I have the following question:
Under which conditions (I mean the conditions on the measures) the Radon-Nikodym derivative is bounded ? I made some researches but I couldn't find any answer, although I find it very interesting and could have many useful applications in statistics :/ Does any one have an idea ? Thank you for your time
On
One can show in the following setting that the Radon-Nikodym derivative is bounded a.e. :
If $\nu$ and $\mu$ are both finite, positive measures on the same measurable space, and $\nu$ is absolutely continuous with respect to $\mu$, and $L^1(\mu)\subseteq L^1(\nu) $, then the Radon-Nikodym derivative is in $L^{\infty}(\mu) $.
I don't know if this is useful to you, but here's one obvious formulation. Suppose $\mu$ is a measure and $\lambda$ is a measure with Radon-Nikodym derivative $f$ with respect to $\mu$. Then $f$ is bounded (up to sets of $\mu$-measure $0$) iff $\lambda/\mu$ is bounded, in the sense that there exists $C$ such that for any set $A$ such that $\mu(A)>0$, $\lambda(A)/\mu(A)\leq C$. Or more simply, there exists $C$ such that $\lambda(A)\leq C\mu(A)$ for all measurable $A$.

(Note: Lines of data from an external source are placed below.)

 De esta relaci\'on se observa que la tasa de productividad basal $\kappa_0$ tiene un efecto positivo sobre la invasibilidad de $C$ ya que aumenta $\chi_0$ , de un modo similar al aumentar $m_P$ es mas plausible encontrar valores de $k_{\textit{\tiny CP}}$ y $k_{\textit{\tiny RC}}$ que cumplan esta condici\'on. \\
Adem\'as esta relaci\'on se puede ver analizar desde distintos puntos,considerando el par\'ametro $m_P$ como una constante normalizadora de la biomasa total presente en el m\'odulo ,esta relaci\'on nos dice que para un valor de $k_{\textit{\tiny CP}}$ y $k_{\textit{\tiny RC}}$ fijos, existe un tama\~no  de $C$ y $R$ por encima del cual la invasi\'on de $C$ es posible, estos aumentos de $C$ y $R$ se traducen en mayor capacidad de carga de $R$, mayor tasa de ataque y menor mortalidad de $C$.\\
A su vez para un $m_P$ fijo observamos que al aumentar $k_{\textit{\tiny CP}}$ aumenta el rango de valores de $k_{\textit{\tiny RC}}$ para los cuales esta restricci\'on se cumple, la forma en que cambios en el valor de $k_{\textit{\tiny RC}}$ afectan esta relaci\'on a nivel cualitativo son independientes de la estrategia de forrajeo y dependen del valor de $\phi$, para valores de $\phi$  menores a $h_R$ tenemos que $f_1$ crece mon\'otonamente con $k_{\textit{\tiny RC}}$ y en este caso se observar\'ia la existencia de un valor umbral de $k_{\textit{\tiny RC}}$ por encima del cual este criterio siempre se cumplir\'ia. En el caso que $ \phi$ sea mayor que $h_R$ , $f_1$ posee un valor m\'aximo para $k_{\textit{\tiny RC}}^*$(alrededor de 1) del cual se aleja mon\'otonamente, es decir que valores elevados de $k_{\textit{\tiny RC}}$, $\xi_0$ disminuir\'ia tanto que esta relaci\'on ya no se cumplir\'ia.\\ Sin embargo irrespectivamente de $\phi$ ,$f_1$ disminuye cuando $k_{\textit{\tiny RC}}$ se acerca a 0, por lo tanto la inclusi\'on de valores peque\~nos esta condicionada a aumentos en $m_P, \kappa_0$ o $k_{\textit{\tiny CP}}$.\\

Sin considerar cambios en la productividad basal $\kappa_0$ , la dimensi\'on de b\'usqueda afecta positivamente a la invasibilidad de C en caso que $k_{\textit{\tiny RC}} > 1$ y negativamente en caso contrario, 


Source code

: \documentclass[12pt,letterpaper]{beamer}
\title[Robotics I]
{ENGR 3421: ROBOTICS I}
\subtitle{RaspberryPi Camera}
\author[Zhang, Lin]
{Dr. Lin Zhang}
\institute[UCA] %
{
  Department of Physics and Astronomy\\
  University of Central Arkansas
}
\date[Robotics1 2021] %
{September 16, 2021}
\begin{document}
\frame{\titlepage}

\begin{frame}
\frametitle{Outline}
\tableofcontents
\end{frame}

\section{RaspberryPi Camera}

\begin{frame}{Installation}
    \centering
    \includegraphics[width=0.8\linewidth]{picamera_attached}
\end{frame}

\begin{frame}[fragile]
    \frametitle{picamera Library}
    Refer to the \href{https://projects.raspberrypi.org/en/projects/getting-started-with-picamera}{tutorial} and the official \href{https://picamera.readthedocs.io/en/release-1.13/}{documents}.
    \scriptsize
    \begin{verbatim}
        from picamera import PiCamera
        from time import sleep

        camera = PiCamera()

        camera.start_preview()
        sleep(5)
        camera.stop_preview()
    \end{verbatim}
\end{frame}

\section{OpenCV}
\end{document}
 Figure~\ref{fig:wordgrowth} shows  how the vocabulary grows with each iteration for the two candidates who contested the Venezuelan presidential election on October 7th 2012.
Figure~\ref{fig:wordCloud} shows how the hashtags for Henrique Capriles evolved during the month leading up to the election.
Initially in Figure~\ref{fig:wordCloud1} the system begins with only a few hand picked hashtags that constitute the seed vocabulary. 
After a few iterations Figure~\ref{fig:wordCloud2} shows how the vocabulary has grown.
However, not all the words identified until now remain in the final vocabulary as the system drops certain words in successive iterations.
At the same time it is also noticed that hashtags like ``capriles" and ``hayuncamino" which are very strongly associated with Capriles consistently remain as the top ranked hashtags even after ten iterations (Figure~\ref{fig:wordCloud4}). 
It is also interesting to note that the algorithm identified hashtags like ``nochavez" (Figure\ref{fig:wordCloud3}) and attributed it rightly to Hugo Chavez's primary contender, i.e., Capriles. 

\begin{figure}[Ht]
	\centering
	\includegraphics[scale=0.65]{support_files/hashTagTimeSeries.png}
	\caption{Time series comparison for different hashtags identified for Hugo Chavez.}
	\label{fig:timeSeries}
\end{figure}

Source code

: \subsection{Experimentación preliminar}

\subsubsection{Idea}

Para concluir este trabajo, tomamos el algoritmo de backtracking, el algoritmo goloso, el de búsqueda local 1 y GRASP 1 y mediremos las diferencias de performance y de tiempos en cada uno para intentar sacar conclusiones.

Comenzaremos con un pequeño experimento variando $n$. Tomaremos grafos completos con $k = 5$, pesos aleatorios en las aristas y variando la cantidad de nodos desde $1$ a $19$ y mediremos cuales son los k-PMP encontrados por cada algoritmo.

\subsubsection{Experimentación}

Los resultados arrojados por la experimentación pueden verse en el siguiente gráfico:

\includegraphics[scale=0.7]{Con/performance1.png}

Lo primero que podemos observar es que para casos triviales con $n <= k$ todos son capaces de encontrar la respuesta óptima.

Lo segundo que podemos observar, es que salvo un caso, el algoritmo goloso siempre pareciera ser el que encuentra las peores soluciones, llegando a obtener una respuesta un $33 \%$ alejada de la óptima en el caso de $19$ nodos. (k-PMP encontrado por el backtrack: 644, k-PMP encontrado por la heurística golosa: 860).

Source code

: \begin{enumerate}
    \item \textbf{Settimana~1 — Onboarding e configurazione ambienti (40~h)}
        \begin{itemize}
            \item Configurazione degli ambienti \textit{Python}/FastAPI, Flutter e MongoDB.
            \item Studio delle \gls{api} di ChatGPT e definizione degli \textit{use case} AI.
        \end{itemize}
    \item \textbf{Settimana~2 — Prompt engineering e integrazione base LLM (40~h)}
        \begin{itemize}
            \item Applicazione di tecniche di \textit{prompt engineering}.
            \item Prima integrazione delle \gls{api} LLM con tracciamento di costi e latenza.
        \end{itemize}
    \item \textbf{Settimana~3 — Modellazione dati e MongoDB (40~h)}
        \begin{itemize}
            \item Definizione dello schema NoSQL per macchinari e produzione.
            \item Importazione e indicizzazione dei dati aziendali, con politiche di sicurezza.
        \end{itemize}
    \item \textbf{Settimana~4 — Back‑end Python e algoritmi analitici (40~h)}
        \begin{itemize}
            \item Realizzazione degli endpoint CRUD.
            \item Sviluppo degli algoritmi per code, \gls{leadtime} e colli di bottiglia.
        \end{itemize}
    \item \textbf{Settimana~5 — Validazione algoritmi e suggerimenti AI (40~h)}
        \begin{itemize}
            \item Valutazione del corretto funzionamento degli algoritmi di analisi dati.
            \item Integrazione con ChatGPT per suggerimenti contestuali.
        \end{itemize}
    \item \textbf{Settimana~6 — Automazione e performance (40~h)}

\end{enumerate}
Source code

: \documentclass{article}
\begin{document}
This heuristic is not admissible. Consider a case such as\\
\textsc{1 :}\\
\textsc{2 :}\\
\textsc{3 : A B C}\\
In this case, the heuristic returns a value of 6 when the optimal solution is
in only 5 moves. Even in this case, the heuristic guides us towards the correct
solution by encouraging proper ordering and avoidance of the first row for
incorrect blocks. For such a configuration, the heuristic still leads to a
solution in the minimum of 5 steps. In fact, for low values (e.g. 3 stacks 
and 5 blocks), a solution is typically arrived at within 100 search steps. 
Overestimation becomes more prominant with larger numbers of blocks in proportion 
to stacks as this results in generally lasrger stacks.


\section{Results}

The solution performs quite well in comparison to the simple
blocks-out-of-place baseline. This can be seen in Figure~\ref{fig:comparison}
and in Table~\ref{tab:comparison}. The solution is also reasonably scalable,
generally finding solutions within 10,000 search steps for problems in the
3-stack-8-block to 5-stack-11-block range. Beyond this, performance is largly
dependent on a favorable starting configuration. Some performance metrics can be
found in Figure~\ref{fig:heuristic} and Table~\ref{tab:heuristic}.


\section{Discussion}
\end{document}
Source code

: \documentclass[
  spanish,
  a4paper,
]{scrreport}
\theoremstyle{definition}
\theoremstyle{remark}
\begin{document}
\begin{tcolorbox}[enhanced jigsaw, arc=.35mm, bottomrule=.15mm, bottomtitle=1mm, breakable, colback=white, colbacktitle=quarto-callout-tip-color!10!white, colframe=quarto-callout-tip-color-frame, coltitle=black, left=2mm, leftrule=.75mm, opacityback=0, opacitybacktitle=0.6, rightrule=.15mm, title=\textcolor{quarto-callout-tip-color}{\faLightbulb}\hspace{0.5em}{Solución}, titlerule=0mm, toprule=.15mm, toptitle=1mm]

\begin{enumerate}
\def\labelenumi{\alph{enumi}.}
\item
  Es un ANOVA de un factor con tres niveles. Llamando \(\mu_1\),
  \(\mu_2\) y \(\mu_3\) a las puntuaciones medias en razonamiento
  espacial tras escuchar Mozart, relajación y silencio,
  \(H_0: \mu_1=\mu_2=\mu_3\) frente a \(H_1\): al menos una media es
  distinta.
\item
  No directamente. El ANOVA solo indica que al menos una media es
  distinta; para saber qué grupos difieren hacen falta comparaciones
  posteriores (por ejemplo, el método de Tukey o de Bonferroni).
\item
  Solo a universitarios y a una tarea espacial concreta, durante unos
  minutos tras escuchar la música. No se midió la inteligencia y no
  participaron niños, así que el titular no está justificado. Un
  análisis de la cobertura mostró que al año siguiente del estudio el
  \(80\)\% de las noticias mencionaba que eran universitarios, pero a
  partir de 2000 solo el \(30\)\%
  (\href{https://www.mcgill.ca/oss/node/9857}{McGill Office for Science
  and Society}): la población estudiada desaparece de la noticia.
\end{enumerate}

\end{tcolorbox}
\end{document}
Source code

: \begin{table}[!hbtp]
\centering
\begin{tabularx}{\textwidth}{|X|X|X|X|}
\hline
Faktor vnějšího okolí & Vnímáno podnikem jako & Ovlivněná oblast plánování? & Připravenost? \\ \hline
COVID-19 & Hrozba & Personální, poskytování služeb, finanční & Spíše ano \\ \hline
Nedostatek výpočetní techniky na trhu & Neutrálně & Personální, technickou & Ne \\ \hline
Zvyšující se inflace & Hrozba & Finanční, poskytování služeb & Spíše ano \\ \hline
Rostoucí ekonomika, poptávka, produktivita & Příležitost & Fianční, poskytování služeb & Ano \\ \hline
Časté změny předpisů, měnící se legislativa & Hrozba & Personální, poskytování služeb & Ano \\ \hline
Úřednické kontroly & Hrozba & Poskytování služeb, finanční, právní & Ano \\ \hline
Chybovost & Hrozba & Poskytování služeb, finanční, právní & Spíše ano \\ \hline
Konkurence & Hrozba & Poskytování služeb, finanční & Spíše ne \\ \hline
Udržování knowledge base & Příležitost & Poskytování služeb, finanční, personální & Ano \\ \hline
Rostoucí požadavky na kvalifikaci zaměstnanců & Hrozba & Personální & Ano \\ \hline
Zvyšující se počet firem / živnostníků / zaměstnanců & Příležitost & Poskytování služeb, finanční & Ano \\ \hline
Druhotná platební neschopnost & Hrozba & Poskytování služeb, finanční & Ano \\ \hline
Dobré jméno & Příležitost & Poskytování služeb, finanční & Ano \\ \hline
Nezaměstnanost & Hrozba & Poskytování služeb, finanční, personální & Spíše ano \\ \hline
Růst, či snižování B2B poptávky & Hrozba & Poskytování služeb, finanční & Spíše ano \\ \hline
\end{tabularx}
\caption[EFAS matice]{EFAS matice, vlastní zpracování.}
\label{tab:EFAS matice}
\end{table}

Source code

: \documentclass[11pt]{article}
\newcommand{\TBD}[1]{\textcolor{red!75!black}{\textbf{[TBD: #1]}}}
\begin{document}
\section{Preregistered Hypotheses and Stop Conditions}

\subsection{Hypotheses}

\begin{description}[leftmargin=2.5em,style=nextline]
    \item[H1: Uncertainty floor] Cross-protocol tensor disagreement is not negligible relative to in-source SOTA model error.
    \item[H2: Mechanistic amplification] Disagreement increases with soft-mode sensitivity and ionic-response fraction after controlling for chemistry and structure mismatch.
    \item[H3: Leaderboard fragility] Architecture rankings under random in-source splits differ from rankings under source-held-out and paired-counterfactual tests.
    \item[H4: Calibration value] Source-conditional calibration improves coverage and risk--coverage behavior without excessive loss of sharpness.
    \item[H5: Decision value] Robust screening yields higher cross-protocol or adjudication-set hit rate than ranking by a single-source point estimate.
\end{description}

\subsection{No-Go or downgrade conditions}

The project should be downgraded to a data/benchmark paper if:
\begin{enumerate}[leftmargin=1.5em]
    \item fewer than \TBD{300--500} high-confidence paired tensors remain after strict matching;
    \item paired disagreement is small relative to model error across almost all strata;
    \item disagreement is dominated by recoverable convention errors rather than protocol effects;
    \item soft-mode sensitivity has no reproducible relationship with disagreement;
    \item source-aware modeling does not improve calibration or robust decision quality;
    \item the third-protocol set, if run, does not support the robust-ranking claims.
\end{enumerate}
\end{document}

The proof is straightforward. First, suppose $f$ is bounded; say $f(x)\leq C$ for all $x$. Then for any measurable $A$, $\lambda(A)=\int_A f\,d\mu\leq C\mu(A)$. Now suppose $f$ is unbounded. Since we're working up to sets of measure $0$, this means that for any $C$, there is a set $A$ of positive measure on which $f\geq C$. We then have $\lambda(A)=\int_A f\,d\mu\geq C\mu(A)$. Since $C$ is arbitrary, this means $\lambda/\mu$ is unbounded.